Friday, 20 November 2009

Transliteration - using small caps

Colin, I think the problems are being beaten one by one.

You point out that Unicode has glyphs for dots under characters,
but you also point out the that not all fonts contain those glyphs.
This is a big problem.
The ones we need in particular are h. (1E25), s. (1E63)  and  t. (1E6D)
Cardo (an academic font) has these, but Times New Roman and Arial don't.
I think the only standard Windows font containing them is Tahoma,
so if you try to use them, Windows will (hopefully) change the font to Tahoma,
but only for those letters, so they look odd in the word.
I don't expect that many PDAs and phones will have a full-set Unicode font.
We could supply one, of course - eg Cardo.

I agree about p/ph (a typo). I suppose we should have k/kh for completeness.

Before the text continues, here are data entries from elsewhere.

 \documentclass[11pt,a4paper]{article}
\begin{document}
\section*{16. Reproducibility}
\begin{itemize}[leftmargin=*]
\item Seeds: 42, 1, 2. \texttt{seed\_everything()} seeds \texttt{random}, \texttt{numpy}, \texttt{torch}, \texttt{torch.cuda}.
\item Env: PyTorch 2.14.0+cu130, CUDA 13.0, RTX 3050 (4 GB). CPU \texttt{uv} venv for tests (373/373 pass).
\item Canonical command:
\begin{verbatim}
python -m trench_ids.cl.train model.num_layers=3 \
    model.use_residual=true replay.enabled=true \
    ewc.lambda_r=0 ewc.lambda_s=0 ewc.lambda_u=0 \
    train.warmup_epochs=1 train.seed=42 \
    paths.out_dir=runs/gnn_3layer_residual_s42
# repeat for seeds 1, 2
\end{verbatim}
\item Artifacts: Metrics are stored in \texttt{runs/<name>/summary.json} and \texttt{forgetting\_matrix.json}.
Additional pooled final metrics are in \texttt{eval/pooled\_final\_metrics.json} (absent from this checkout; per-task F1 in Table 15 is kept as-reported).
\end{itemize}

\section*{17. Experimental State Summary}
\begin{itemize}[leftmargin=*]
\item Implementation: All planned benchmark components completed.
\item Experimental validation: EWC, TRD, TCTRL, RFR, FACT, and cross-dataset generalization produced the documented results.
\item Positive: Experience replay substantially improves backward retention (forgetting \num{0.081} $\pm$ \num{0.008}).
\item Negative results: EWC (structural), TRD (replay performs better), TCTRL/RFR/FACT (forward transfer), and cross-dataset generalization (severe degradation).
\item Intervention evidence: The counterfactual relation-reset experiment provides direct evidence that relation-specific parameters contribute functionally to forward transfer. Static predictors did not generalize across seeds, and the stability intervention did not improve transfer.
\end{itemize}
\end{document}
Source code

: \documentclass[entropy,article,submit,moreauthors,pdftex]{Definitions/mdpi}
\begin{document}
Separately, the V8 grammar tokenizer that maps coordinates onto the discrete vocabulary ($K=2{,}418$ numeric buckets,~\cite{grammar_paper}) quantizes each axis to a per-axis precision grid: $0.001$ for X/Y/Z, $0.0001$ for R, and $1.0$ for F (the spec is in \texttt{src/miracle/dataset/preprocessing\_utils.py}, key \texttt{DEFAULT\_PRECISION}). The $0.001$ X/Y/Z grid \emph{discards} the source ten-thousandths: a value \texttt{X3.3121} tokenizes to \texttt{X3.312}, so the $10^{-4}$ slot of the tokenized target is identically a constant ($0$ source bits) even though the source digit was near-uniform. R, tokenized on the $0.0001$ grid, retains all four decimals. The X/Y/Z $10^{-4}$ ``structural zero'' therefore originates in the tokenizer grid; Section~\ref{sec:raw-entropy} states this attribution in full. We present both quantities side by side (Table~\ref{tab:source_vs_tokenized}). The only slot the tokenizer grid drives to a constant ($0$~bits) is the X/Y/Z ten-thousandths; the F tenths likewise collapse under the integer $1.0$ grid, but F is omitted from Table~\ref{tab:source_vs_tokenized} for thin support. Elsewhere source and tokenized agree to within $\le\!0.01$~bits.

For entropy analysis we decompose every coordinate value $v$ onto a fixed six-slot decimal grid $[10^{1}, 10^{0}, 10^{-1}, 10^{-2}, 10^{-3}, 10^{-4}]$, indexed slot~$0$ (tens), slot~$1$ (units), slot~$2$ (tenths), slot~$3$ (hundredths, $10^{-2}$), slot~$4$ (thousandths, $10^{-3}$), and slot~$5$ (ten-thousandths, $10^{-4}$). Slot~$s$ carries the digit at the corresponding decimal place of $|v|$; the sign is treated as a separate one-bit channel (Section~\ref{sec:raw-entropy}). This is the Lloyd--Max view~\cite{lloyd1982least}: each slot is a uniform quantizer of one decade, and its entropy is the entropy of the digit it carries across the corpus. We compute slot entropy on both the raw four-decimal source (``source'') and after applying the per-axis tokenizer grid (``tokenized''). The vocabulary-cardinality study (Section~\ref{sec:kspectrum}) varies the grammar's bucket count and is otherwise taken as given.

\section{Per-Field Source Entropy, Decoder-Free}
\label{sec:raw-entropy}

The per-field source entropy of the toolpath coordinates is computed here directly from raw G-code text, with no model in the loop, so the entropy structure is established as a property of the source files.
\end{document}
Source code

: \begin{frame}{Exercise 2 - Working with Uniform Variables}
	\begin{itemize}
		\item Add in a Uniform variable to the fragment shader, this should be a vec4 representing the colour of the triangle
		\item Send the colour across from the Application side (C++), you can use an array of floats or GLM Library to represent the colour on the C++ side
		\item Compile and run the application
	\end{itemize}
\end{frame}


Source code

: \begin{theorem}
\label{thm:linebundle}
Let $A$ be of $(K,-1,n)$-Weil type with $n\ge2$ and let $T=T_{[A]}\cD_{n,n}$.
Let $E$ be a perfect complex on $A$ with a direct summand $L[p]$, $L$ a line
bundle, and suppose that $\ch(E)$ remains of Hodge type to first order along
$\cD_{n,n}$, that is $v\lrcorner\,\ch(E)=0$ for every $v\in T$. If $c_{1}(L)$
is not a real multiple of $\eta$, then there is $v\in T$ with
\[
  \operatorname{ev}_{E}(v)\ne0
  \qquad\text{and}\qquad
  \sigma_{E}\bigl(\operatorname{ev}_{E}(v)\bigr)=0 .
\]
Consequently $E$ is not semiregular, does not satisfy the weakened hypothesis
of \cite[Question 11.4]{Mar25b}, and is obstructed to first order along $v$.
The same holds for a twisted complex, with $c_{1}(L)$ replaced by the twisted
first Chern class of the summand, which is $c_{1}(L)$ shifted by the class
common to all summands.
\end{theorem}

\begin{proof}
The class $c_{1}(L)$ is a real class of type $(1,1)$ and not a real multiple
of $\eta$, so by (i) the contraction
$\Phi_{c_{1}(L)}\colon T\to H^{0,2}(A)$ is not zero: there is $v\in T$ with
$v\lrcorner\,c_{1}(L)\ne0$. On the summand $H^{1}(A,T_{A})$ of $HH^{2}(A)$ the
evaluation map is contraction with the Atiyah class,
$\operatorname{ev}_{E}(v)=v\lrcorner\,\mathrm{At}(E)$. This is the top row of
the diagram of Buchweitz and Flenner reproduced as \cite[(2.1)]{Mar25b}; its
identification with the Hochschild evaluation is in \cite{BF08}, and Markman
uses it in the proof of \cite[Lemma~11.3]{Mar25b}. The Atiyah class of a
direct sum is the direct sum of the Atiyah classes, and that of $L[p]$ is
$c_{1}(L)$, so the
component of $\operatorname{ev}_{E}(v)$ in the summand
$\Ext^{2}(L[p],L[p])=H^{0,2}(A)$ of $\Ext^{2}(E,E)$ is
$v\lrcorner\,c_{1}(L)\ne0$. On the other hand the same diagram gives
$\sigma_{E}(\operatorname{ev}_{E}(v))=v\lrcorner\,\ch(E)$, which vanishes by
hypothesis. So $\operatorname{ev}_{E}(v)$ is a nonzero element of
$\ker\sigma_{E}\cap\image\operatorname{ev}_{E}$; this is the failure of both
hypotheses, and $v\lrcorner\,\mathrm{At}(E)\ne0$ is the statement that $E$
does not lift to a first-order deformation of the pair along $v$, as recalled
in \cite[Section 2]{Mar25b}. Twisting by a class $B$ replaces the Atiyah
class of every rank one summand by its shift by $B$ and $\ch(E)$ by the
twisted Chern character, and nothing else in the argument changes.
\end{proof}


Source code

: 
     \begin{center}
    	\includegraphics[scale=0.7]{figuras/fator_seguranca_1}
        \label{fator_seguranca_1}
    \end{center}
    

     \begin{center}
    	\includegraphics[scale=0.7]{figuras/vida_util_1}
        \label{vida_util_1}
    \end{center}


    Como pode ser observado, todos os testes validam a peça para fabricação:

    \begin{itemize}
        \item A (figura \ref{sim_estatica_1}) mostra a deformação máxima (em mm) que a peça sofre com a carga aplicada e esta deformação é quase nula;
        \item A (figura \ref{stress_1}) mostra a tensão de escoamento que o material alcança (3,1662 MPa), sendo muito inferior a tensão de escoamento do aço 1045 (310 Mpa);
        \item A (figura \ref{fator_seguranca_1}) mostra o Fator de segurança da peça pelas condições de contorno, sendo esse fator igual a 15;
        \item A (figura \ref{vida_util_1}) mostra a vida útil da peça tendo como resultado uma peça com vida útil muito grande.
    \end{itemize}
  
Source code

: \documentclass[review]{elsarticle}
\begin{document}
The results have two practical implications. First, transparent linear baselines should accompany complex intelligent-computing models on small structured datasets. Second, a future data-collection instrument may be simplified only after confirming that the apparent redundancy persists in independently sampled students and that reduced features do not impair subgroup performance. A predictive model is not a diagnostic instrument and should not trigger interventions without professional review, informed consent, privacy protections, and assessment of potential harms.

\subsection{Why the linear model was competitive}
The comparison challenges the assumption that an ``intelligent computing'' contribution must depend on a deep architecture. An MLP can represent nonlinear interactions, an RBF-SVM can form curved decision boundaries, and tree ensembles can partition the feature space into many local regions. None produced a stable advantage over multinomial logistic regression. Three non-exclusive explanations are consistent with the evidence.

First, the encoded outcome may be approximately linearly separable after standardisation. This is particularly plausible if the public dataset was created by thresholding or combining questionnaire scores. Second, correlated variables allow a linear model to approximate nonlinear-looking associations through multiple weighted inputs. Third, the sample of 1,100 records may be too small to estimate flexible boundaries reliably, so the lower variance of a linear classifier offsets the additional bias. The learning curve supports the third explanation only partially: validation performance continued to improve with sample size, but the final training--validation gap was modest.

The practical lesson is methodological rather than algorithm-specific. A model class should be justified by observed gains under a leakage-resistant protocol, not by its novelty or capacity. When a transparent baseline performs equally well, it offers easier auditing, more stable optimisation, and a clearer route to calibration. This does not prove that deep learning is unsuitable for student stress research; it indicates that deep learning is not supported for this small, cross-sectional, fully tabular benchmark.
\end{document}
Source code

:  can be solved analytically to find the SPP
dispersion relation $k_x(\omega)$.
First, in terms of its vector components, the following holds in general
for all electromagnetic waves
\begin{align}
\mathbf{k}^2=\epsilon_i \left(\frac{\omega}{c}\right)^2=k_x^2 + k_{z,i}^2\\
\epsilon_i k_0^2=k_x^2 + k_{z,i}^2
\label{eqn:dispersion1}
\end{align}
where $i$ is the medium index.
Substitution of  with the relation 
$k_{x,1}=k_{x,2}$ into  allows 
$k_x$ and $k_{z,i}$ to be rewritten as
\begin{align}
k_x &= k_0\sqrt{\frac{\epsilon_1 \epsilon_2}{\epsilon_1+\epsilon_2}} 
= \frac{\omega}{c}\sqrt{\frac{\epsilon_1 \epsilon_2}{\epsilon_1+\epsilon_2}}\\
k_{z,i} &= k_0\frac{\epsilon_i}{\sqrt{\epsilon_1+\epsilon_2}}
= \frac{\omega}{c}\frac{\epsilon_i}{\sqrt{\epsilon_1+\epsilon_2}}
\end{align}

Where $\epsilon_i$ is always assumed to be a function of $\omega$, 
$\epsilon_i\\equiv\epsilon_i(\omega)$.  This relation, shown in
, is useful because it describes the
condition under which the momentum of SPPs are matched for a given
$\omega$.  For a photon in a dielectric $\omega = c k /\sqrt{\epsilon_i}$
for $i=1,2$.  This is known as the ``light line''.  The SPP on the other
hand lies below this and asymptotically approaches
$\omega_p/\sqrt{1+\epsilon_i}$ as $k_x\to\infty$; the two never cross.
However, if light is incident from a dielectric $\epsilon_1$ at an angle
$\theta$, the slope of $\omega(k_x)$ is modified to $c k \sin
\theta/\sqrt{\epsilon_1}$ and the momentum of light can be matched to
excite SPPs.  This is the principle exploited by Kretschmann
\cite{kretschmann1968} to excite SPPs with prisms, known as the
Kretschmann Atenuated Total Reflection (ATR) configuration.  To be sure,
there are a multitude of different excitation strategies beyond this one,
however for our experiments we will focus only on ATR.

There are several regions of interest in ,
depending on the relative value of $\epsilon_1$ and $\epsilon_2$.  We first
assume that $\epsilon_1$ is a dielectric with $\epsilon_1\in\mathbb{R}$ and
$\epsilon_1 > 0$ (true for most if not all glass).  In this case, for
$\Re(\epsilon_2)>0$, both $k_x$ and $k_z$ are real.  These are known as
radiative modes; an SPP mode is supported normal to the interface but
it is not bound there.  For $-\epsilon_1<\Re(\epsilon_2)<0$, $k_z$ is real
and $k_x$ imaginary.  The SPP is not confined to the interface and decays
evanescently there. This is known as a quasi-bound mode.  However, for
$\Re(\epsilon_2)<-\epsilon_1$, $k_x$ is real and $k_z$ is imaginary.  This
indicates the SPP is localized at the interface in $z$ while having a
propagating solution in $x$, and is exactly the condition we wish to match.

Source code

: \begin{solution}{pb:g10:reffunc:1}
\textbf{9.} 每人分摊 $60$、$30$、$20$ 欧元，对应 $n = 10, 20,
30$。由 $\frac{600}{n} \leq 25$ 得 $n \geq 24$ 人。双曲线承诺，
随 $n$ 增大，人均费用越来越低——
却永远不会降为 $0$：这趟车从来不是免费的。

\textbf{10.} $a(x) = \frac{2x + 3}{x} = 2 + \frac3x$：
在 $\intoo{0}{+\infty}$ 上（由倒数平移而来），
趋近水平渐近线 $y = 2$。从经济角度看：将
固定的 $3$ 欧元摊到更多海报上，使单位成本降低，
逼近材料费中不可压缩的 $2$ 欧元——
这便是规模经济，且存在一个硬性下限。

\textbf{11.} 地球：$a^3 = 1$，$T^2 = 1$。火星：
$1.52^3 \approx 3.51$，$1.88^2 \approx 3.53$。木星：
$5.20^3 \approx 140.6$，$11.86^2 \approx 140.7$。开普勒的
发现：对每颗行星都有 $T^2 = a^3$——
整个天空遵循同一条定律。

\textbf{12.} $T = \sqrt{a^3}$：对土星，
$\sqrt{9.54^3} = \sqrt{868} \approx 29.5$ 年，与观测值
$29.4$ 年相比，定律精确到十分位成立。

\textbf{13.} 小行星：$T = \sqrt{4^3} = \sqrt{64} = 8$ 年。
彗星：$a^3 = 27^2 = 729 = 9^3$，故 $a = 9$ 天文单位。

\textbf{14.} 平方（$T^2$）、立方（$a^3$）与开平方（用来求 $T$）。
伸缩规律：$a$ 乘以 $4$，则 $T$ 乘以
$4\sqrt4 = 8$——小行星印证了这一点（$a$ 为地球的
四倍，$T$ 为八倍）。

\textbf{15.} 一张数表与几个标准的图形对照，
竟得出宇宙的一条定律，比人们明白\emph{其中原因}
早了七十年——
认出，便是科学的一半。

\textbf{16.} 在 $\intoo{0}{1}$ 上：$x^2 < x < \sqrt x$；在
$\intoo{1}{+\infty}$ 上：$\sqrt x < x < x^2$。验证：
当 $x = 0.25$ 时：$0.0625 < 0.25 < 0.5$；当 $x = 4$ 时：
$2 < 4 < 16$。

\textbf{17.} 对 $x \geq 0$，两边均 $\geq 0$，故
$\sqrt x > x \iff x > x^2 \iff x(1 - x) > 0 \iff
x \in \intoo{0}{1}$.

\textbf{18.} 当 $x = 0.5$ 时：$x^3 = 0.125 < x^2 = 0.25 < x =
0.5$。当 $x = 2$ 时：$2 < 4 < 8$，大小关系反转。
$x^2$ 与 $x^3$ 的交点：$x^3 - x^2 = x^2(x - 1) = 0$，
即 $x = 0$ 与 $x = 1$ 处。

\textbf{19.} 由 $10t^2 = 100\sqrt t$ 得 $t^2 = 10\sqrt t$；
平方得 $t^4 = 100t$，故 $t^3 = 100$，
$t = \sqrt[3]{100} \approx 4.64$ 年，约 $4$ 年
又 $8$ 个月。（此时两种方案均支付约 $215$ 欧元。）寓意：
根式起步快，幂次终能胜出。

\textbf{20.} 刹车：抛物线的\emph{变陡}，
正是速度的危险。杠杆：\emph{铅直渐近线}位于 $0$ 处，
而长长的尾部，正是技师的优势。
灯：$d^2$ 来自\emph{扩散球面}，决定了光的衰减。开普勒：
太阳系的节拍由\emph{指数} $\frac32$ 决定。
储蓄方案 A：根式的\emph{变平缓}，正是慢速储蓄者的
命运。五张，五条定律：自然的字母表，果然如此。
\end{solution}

You have two suggestions for shewa: 
- @ with  e for segol
- e  with e-with-overbar for segol
I don't like the idea of introducing @ which will look strange, esp as there will be so many of them,
but I don't like introducing non-ASCII symbols
Can't we have è é or ë for segol?
If not, I guess we can live with a raised e, (esp as people don't have to type it in)
and then have e for segol.

I like the idea of o for both holem-vav and holem, if we use something else to indicate the presence of vav.
That leaves ô for qames hatuph

I'm turning against the idea of s for tsade. It really doesn't sound like an s. I'd much prefer tz
If so, so you think we could get away with s for sin? The problem I'm thinking of is words starting with sin,
which look rather strange with ss - eg 'hate' = ssânê)
Ug, I guess it will have to do.

I'm not sure about the dieresis for non-dipthongs. But I noticed that one system uses "y",
eg hamayim
As you point out, the problem only occurs with "aim" as in Amora'im (and "ain" as in the name Ca'in)
because when it is a furtive patach the combination isn't a normal diphthong pair (eg No'ah)

Your point about copy and paste is really important. As you say, <u> won't copy and paste.

I had a possible brainwave - what about small caps?
They look OK when they are written,
and are preserved with copy-and-paste.
You can't always easily distinguish a small-cap vowel from the lower case letter
(esp with o and u) but this doesn't matter much,
because we aren't making distinctions about pronunciation.
But small cap T and H look different from t and h.
Also, we can use ")" and "(" as reduced-size superscript for aleph and ayin.
These too will copy and paste in the same way someone might type them.
Superscript "e" for shewa works OK too.

See an example at
www.tyndalearchive.com/STEP/TEST/testTrans.htm
- copy and paste the two lines into the text box and see what happens

A few things which came up while I was doing the transliteration:
- Sometimes it is best to omit the "e" for shewa - such as yihyeh near the end of Gen.1.29
- the transliteration looks better with two spaces between words, esp when ending and starting with aleph or ayin

What do you think?
It doesn't look too complicated to read out.
So long as we tell people not to bother with accents, it is fairly easy to write out.
It works with copy+paste
The only 'missing dots' under letters are for chet and tet, which are small cap H and T
Does it look sufficiently like/dislike other systems so as to cause little confusion?

David IB

At 12:01 20/11/2009, Tyndale STEP Project wrote:
Tyndale STEP Project wrote:
> Colin, I think you may have solved all the issues - great!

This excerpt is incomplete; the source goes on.